Berners-Lee said: "By gently opening up your data to partners and agreeing to exchange very specific, very confidential, valuable data with business partners, you can improve your business."
He said firms will need to become more open in the ways they use their own data, claiming the near future will see increasing amounts of "the whole economy" run by computer automation.
"In the new world it’s not just about getting data, it’s about being very transparent up and down the supply chain to predict when you’re going to get a shortfall somewhere. All that data is going to have to open up because computers will be doing all the planning. Your computer will need to talk to other computers in your business," he claimed.
But he insisted privacy was still important, but people fearful of sharing personal data with companies and third-parties must realise their data is less important to those firms than it is to themselves.
"That data is more valuable to me than to whatever in the cloud is going to use it to build targeted advertising," he said, adding that sharing personal data will create opportunities for entrepreneurs to create apps that can improve our quality of life.
"We will be able to write really neat apps that really help me live life in a more healthy way, help me buy presents for nephews and nieces," he said.
He added: "Data is exciting for me because it’s the way I collaborate. When I move a date in my calendar and other poeple see that date move, that is collaborating.
"The future of the world there involves data in lots and lots of different ways."

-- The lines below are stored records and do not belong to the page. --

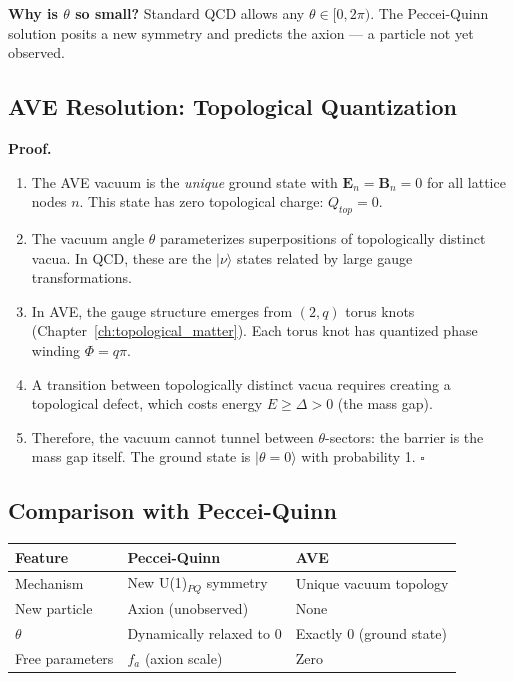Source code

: \textbf{Why is $\theta$ so small?}  Standard QCD allows any
$\theta \in [0, 2\pi)$.  The Peccei-Quinn solution posits a
new symmetry and predicts the axion --- a particle not yet observed.

\subsection{AVE Resolution: Topological Quantization}

\noindent{}

\medskip\noindent
\textbf{Proof.}
\begin{enumerate}
    \item The AVE vacuum is the \textit{unique} ground state with
    $\mathbf{E}_n = \mathbf{B}_n = 0$ for all lattice nodes $n$.
    This state has zero topological charge: $Q_{top} = 0$.

    \item The vacuum angle $\theta$ parameterizes superpositions of
    topologically distinct vacua.  In QCD, these are the
    $|\nu\rangle$ states related by large gauge transformations.

    \item In AVE, the gauge structure emerges from $(2,q)$ torus knots
    (Chapter~\ref{ch:topological_matter}).  Each torus knot has
    quantized phase winding $\Phi = q\pi$.

    \item A transition between topologically distinct vacua requires
    creating a topological defect, which costs energy
    $E \ge \Delta > 0$ (the mass gap).

    \item Therefore, the vacuum cannot tunnel between $\theta$-sectors:
    the barrier is the mass gap itself.  The ground state is
    $|\theta = 0\rangle$ with probability 1.
    \hfill$\square$
\end{enumerate}

\subsection{Comparison with Peccei-Quinn}

\begin{center}
\small
\begin{tabular}{lll}
\toprule
\textbf{Feature} & \textbf{Peccei-Quinn} & \textbf{AVE} \\
\midrule
Mechanism      & New U(1)$_{PQ}$ symmetry & Unique vacuum topology \\
New particle   & Axion (unobserved)       & None \\
$\theta$       & Dynamically relaxed to 0 & Exactly 0 (ground state) \\
Free parameters& $f_a$ (axion scale)      & Zero \\
\bottomrule
\end{tabular}
\end{center}

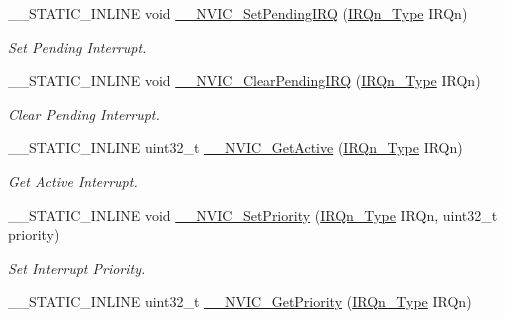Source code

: \begin{DoxyCompactItemize}
\+\_\+\+\_\+\+S\+T\+A\+T\+I\+C\+\_\+\+I\+N\+L\+I\+NE void \mbox{\hyperlink{group___c_m_s_i_s___core___n_v_i_c_functions_gaabefdd4b790b9a7308929938c0c1e1ad}{\+\_\+\+\_\+\+N\+V\+I\+C\+\_\+\+Set\+Pending\+I\+RQ}} (\mbox{\hyperlink{group___configuration__section__for___c_m_s_i_s_ga7e1129cd8a196f4284d41db3e82ad5c8}{I\+R\+Qn\+\_\+\+Type}} I\+R\+Qn)
\begin{DoxyCompactList}\small\item\em Set Pending Interrupt. \end{DoxyCompactList}\item 
\+\_\+\+\_\+\+S\+T\+A\+T\+I\+C\+\_\+\+I\+N\+L\+I\+NE void \mbox{\hyperlink{group___c_m_s_i_s___core___n_v_i_c_functions_ga562a86dbdf14827d0fee8fdafb04d191}{\+\_\+\+\_\+\+N\+V\+I\+C\+\_\+\+Clear\+Pending\+I\+RQ}} (\mbox{\hyperlink{group___configuration__section__for___c_m_s_i_s_ga7e1129cd8a196f4284d41db3e82ad5c8}{I\+R\+Qn\+\_\+\+Type}} I\+R\+Qn)
\begin{DoxyCompactList}\small\item\em Clear Pending Interrupt. \end{DoxyCompactList}\item 
\+\_\+\+\_\+\+S\+T\+A\+T\+I\+C\+\_\+\+I\+N\+L\+I\+NE uint32\+\_\+t \mbox{\hyperlink{group___c_m_s_i_s___core___n_v_i_c_functions_gaa2837003c28c45abf193fe5e8d27f593}{\+\_\+\+\_\+\+N\+V\+I\+C\+\_\+\+Get\+Active}} (\mbox{\hyperlink{group___configuration__section__for___c_m_s_i_s_ga7e1129cd8a196f4284d41db3e82ad5c8}{I\+R\+Qn\+\_\+\+Type}} I\+R\+Qn)
\begin{DoxyCompactList}\small\item\em Get Active Interrupt. \end{DoxyCompactList}\item 
\+\_\+\+\_\+\+S\+T\+A\+T\+I\+C\+\_\+\+I\+N\+L\+I\+NE void \mbox{\hyperlink{group___c_m_s_i_s___core___n_v_i_c_functions_ga505338e23563a9c074910fb14e7d45fd}{\+\_\+\+\_\+\+N\+V\+I\+C\+\_\+\+Set\+Priority}} (\mbox{\hyperlink{group___configuration__section__for___c_m_s_i_s_ga7e1129cd8a196f4284d41db3e82ad5c8}{I\+R\+Qn\+\_\+\+Type}} I\+R\+Qn, uint32\+\_\+t priority)
\begin{DoxyCompactList}\small\item\em Set Interrupt Priority. \end{DoxyCompactList}\item 
\+\_\+\+\_\+\+S\+T\+A\+T\+I\+C\+\_\+\+I\+N\+L\+I\+NE uint32\+\_\+t \mbox{\hyperlink{group___c_m_s_i_s___core___n_v_i_c_functions_gaeb9dc99c8e7700668813144261b0bc73}{\+\_\+\+\_\+\+N\+V\+I\+C\+\_\+\+Get\+Priority}} (\mbox{\hyperlink{group___configuration__section__for___c_m_s_i_s_ga7e1129cd8a196f4284d41db3e82ad5c8}{I\+R\+Qn\+\_\+\+Type}} I\+R\+Qn)

\end{DoxyCompactItemize}
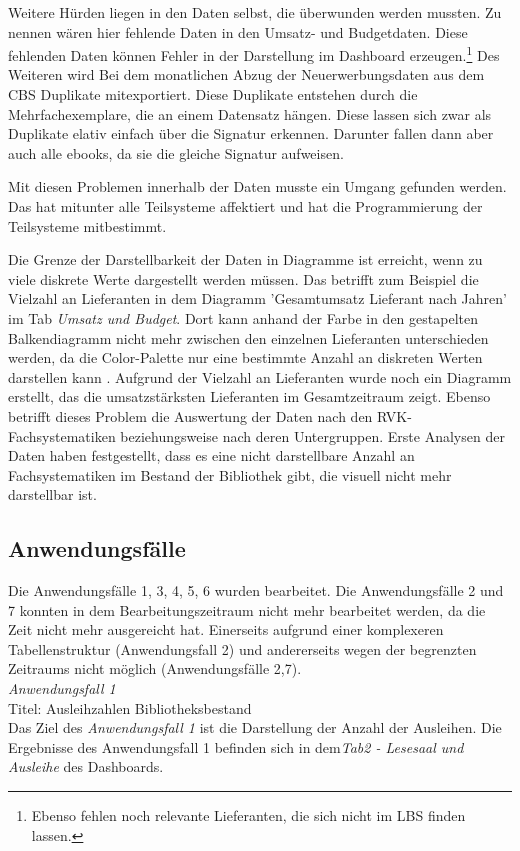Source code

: Weitere Hürden liegen in den Daten selbst, die überwunden werden mussten. Zu nennen wären hier fehlende Daten in den Umsatz- und Budgetdaten.
Diese fehlenden Daten können Fehler in der Darstellung im Dashboard erzeugen.\footnote{Ebenso fehlen noch relevante Lieferanten, die sich nicht im LBS finden lassen.}
Des Weiteren wird Bei dem monatlichen Abzug der Neuerwerbungsdaten aus dem CBS  Duplikate mitexportiert. Diese Duplikate entstehen durch
die Mehrfachexemplare, die an einem Datensatz hängen. Diese lassen sich zwar als Duplikate elativ einfach über die Signatur erkennen.
Darunter fallen dann aber auch alle ebooks, da sie die gleiche Signatur aufweisen.

Mit diesen Problemen innerhalb der Daten musste ein Umgang gefunden werden. Das hat mitunter alle Teilsysteme affektiert und hat
die Programmierung der Teilsysteme mitbestimmt.

Die Grenze der Darstellbarkeit der Daten in Diagramme ist erreicht, wenn zu viele diskrete Werte dargestellt werden müssen.
Das betrifft zum Beispiel die Vielzahl an Lieferanten in dem Diagramm 'Gesamtumsatz Lieferant nach Jahren' im Tab \textit{Umsatz und Budget}. Dort kann anhand der Farbe in den gestapelten Balkendiagramm
nicht mehr zwischen den einzelnen Lieferanten unterschieden werden, da die Color-Palette nur eine bestimmte Anzahl an diskreten Werten darstellen kann \cite[Vgl.][]{plotly_discrete_2021}.
Aufgrund der Vielzahl an Lieferanten wurde noch ein Diagramm erstellt, das die umsatzstärksten Lieferanten
im Gesamtzeitraum zeigt. Ebenso betrifft dieses Problem die Auswertung der Daten nach den RVK-Fachsystematiken beziehungsweise nach deren Untergruppen. 
Erste Analysen der Daten haben festgestellt, dass es eine nicht darstellbare Anzahl an Fachsystematiken im Bestand der Bibliothek gibt, die visuell nicht mehr darstellbar ist.

\subsection{Anwendungsfälle}
Die Anwendungsfälle 1, 3, 4, 5, 6 wurden bearbeitet.
Die Anwendungsfälle 2 und 7 konnten in dem Bearbeitungszeitraum nicht mehr bearbeitet werden, 
da die Zeit nicht mehr ausgereicht hat. Einerseits aufgrund einer komplexeren Tabellenstruktur (Anwendungsfall 2) und andererseits wegen
der begrenzten Zeitraums nicht möglich (Anwendungsfälle 2,7).\\


\noindent
\textit{Anwendungsfall 1}\\
Titel: Ausleihzahlen Bibliotheksbestand\\
Das Ziel des \textit{Anwendungsfall 1} ist die Darstellung der Anzahl der Ausleihen.
Die Ergebnisse des Anwendungsfall 1 befinden sich in dem\textit{Tab2 - Lesesaal und Ausleihe} des Dashboards.


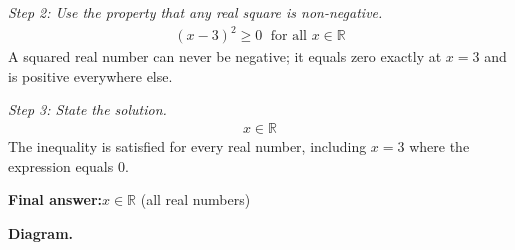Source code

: \documentclass[11pt]{article}
\begin{document}
\textit{Step 2: Use the property that any real square is non-negative.}
\[\begin{gathered}
(x - 3)^2 \geq 0 \;\text{ for all } x \in \mathbb{R}
\end{gathered}\]
A squared real number can never be negative; it equals zero exactly at \( x = 3 \) and is positive everywhere else.

\textit{Step 3: State the solution.}
\[\begin{gathered}
x \in \mathbb{R}
\end{gathered}\]
The inequality is satisfied for every real number, including \( x = 3 \) where the expression equals 0.

\begin{answerbox}
\textbf{Final answer:}\quad \(\displaystyle x \in \mathbb{R}\) (all real numbers)
\end{answerbox}
\textbf{Diagram.}
\end{document}
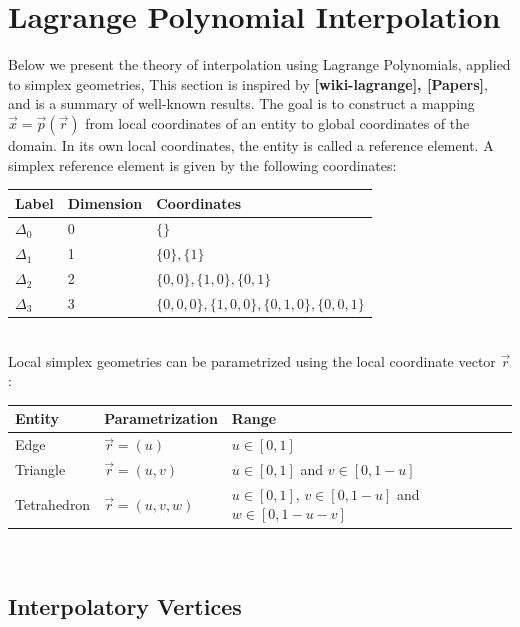 \section{Lagrange Polynomial Interpolation}
\label{theory-lagrange}

Below we present the theory of interpolation using Lagrange Polynomials, applied to simplex geometries, This section is inspired by \textbf{[wiki-lagrange], [Papers]}, and is a summary of well-known results. The goal is to construct a mapping $\vec{x} = \vec{p}(\vec{r})$ from local coordinates of an entity to global coordinates of the domain. In its own local coordinates, the entity is called \citeDune{} a reference element. A simplex reference element is given by the following coordinates: \\

\noindent
\begin{tabular}{l l l}
\hline
  Label & Dimension & Coordinates \\ \hline
  $\Delta_0$ & 0 & $\{ \}$ \\
  $\Delta_1$ & 1 & $\{ 0\}, \{ 1\}$ \\
  $\Delta_2$ & 2 & $\{ 0, 0 \}, \{ 1, 0 \}, \{ 0, 1 \}$ \\
  $\Delta_3$ & 3 & $\{ 0, 0, 0 \}, \{ 1, 0, 0 \}, \{ 0, 1, 0 \}, \{ 0, 0, 1 \}$ \\
\end{tabular} \\

\noindent
Local simplex geometries can be parametrized using the local coordinate vector $\vec{r}$: \\

\noindent
\begin{tabular}{l l l}
\hline
  Entity      & Parametrization    & Range \\ \hline
  Edge        & $\vec{r}=(u)$      & $u \in [0,1]$ \\
  Triangle    & $\vec{r}=(u,v)$    & $u \in [0,1]$ and $v \in [0, 1-u]$ \\
  Tetrahedron & $\vec{r}=(u,v,w)$  & $u \in [0,1]$, $v \in [0, 1-u]$ and $w \in [0, 1-u-v]$ \\
\end{tabular} \\

\subsection{Interpolatory Vertices}
\label{theory-lagrange-vertices}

Berners-Lee, who created the world wide web 25 years ago, also spoke on the topic of net neutrality and cautioned against internet service providers creating a two-tier internet where they slow down access to certain websites, saying they could "hold you to ransom", but added that "where they do do that, the public come down on them like a tonne of bricks".
"Net neutrality is really important, you don’t have to worry about something in the internet throttling your latest app," he said, adding it would require everyone fighting to keep it open to benefit both the public and businesses.